4. TurboQuant weight compression

Beyond KV cache savings, the fork also supports low-bit weight compression with formats like TQ4_1S and TQ3_1S. That gives you another way to reduce footprint before inference even starts, which can matter on laptops, smaller GPUs, and mixed CPU-GPU deployments.

This is not just a storage trick. Smaller weights can reduce load time and memory pressure, and they pair well with the project’s broader goal of making llama.cpp more efficient without forcing a specialized runtime. If you are already comfortable with GGUF workflows, this slot is easy to test.

  • Weight formats mentioned: TQ4_1S, TQ3_1S
  • Useful when model size is the main bottleneck
  • Pairs naturally with quantized assistant heads
  • Fits the same llama.cpp serving flow

5. Multimodal and cache-friendly serving extras

The fork also extends speculative decoding into multimodal serving. The README says --mmproj can be loaded alongside MTP, NextN, or Eagle3 on a single slot, with text turns benefiting from draft acceleration while image-bearing turns fall back to plain target decoding.

Another practical detail is the Hugging Face cache migration for -hf downloads. Models now land in the standard Hugging Face cache directory, which makes them easier to share with other tools and less annoying to manage across environments.

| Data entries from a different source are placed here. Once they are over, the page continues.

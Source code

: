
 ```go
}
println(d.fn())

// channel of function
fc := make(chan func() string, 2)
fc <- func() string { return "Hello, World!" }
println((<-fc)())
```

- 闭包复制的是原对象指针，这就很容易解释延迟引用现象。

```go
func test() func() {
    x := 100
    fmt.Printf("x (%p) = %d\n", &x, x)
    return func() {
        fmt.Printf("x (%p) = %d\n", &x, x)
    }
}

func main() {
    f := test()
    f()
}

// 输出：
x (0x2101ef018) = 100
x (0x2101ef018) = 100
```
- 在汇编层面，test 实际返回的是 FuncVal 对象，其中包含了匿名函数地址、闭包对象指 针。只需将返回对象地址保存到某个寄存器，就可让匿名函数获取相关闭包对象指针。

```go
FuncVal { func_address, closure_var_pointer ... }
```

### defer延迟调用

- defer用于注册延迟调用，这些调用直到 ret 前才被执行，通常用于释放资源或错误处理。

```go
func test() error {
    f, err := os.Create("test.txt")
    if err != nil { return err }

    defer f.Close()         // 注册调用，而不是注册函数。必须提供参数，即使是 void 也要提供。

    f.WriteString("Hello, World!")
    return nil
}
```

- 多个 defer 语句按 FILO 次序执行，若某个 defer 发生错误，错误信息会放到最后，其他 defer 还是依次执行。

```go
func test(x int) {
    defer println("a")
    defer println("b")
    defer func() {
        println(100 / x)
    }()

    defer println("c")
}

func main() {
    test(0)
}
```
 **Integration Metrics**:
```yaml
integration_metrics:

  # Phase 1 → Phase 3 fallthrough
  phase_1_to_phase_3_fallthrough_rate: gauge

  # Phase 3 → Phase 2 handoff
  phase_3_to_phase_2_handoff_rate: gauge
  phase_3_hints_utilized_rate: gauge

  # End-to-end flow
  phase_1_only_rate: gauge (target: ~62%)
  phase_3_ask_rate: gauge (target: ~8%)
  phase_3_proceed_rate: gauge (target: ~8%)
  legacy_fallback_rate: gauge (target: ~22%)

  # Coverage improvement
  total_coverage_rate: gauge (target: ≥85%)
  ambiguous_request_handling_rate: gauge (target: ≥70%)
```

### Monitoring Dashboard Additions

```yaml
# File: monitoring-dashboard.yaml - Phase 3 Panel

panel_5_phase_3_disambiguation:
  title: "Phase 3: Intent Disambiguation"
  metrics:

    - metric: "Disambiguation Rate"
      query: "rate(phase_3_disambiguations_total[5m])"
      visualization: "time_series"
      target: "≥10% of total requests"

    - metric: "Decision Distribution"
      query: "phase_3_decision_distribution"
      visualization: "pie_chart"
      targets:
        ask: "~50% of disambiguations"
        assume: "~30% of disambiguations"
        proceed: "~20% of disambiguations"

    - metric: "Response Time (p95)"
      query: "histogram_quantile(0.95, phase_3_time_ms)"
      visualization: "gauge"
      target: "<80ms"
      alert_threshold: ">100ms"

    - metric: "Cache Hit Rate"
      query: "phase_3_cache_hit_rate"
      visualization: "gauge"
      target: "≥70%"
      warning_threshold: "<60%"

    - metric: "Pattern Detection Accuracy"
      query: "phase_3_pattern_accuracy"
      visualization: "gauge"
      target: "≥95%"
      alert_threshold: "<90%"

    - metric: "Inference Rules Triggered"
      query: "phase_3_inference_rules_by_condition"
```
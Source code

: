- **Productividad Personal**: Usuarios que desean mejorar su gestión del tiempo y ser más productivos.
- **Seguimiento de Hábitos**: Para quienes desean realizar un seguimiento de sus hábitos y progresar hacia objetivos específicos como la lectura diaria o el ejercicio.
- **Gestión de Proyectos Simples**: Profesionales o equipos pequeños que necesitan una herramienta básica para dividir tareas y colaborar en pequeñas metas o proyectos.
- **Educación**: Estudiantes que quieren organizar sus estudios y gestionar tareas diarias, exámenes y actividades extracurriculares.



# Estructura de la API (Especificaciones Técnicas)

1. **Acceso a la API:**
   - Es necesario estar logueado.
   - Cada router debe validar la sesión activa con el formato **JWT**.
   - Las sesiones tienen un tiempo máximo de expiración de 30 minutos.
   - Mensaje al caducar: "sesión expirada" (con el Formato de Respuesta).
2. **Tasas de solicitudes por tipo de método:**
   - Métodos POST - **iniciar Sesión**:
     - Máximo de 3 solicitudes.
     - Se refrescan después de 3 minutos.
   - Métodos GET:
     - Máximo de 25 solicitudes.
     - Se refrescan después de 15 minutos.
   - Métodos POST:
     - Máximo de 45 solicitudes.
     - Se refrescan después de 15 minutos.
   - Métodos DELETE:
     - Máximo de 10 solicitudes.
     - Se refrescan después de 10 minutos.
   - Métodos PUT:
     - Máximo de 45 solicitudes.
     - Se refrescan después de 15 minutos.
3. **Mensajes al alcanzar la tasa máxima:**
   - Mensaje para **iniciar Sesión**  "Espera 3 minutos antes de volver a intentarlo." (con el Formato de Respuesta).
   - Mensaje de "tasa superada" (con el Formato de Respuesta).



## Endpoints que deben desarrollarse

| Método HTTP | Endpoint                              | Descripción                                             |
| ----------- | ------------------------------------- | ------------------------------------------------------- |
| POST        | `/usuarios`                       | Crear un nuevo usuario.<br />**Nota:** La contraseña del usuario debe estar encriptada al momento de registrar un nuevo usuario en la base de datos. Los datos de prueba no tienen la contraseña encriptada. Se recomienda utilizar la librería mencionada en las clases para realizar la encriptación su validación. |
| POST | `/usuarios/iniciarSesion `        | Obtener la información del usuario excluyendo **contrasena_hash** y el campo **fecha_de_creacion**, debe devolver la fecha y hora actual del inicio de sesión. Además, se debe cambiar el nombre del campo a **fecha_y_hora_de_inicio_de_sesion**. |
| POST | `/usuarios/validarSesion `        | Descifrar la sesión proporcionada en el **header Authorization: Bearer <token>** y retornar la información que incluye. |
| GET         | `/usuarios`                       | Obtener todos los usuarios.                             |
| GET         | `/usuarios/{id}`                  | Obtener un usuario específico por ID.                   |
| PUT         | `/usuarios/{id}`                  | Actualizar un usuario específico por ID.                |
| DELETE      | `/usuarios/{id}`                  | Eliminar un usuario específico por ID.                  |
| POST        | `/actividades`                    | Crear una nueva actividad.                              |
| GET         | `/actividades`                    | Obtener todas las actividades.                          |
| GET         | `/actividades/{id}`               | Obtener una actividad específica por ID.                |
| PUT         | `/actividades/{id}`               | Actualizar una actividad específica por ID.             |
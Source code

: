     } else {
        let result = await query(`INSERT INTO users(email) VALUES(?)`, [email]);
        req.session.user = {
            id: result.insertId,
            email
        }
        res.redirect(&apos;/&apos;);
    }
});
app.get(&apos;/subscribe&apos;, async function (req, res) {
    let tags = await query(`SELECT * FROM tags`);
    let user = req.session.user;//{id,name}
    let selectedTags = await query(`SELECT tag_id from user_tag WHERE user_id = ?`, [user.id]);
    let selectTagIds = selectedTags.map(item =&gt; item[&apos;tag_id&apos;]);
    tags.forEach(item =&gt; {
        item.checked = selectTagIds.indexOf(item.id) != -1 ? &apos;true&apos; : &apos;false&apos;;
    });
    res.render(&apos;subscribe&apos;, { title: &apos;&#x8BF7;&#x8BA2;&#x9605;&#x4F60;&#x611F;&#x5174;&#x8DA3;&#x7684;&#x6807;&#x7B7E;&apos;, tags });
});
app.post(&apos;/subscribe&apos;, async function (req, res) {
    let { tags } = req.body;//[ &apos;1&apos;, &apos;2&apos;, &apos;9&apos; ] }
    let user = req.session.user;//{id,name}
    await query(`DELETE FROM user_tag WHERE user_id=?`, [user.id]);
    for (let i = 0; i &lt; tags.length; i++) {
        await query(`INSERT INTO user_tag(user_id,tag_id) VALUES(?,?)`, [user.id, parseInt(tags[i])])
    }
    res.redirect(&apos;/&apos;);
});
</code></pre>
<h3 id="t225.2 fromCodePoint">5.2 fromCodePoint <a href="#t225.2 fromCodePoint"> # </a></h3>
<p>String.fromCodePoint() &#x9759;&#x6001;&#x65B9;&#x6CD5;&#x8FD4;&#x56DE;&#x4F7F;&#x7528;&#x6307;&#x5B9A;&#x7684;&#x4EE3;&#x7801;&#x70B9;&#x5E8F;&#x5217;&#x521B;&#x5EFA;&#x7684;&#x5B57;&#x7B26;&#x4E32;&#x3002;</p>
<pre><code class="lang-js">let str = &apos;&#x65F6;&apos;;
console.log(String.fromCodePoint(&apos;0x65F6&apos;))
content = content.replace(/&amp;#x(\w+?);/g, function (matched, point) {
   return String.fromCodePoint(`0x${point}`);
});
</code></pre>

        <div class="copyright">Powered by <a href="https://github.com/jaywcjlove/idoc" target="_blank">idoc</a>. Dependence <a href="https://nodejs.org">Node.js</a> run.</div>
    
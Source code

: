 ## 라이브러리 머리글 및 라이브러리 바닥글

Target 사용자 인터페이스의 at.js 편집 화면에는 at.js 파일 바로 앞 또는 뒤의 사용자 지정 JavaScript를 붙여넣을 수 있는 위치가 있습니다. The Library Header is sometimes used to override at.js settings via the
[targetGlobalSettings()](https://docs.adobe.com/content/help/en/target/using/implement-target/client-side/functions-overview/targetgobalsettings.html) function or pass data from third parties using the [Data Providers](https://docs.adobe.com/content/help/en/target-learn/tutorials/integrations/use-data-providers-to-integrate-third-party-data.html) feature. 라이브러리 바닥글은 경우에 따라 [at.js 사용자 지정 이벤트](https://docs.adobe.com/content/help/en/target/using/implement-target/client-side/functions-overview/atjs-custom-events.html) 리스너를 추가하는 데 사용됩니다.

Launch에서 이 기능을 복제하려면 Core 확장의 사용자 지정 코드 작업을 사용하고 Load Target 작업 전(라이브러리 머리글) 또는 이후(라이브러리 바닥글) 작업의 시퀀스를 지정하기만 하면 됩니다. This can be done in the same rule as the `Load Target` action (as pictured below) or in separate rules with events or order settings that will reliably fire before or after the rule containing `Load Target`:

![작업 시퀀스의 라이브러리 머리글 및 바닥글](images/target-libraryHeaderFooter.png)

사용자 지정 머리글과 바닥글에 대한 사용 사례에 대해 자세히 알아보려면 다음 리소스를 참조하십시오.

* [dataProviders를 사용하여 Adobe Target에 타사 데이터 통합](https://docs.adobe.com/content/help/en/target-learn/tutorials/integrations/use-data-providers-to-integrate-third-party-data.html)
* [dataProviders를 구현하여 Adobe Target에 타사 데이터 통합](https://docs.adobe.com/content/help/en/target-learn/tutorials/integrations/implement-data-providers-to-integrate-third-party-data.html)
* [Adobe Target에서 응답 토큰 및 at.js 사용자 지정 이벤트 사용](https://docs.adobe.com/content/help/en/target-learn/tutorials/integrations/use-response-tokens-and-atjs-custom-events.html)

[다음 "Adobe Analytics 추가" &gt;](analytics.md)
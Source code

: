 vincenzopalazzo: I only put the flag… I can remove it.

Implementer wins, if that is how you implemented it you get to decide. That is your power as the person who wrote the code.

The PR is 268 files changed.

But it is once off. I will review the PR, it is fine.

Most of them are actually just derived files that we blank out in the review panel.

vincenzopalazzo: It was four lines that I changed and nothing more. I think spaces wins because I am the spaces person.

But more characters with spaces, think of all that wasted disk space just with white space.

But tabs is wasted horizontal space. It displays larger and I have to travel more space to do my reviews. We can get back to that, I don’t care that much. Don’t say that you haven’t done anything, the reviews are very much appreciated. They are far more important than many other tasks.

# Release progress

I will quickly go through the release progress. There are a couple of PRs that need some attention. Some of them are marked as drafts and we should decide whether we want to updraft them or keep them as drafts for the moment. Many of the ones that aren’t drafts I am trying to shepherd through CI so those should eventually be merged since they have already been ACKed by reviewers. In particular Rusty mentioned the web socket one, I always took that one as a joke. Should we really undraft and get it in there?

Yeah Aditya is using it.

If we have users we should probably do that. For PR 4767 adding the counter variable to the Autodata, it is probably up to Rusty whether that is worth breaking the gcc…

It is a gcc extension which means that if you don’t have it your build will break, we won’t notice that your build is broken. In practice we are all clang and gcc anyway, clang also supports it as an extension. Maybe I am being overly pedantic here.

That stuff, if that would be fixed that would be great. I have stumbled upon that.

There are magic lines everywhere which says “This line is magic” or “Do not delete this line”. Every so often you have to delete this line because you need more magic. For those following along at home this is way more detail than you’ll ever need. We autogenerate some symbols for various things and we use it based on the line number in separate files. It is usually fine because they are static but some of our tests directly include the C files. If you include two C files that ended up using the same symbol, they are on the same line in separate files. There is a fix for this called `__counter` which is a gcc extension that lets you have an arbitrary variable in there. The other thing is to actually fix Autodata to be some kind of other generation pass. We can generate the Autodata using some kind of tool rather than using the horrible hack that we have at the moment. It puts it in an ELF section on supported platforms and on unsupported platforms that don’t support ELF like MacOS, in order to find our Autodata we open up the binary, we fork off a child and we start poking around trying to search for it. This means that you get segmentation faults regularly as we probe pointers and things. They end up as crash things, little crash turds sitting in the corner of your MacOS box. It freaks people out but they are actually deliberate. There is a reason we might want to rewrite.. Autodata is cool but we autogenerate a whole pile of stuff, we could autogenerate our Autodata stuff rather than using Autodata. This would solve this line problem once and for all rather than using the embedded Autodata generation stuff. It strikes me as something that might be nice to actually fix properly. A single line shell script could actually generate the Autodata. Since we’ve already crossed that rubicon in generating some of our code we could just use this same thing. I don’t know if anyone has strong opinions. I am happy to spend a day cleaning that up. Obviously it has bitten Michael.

  • Single-slot multimodal support with speculative decoding
  • Text turns can use draft acceleration
  • Image turns stay on target decoding
  • Hugging Face cache layout now matches standard tooling

How to decide

If you run Gemma 4 and your bottleneck is memory bandwidth, start with MTP plus TurboQuant KV. If you run Qwen 3.6, NextN is the more direct path, especially for the 35B-A3B MoE where the repo reports the biggest uplift. In both cases, the fork is most useful when you want speed gains without leaving llama.cpp.

If you are mainly trying to shrink memory use, TurboQuant KV and weight compression are the first things to test. If your workload is mostly text and you care about short-prompt latency, MTP is the most compelling feature. If you serve mixed image and text traffic, the multimodal path is worth a look, but expect the image turns to behave like regular target decoding.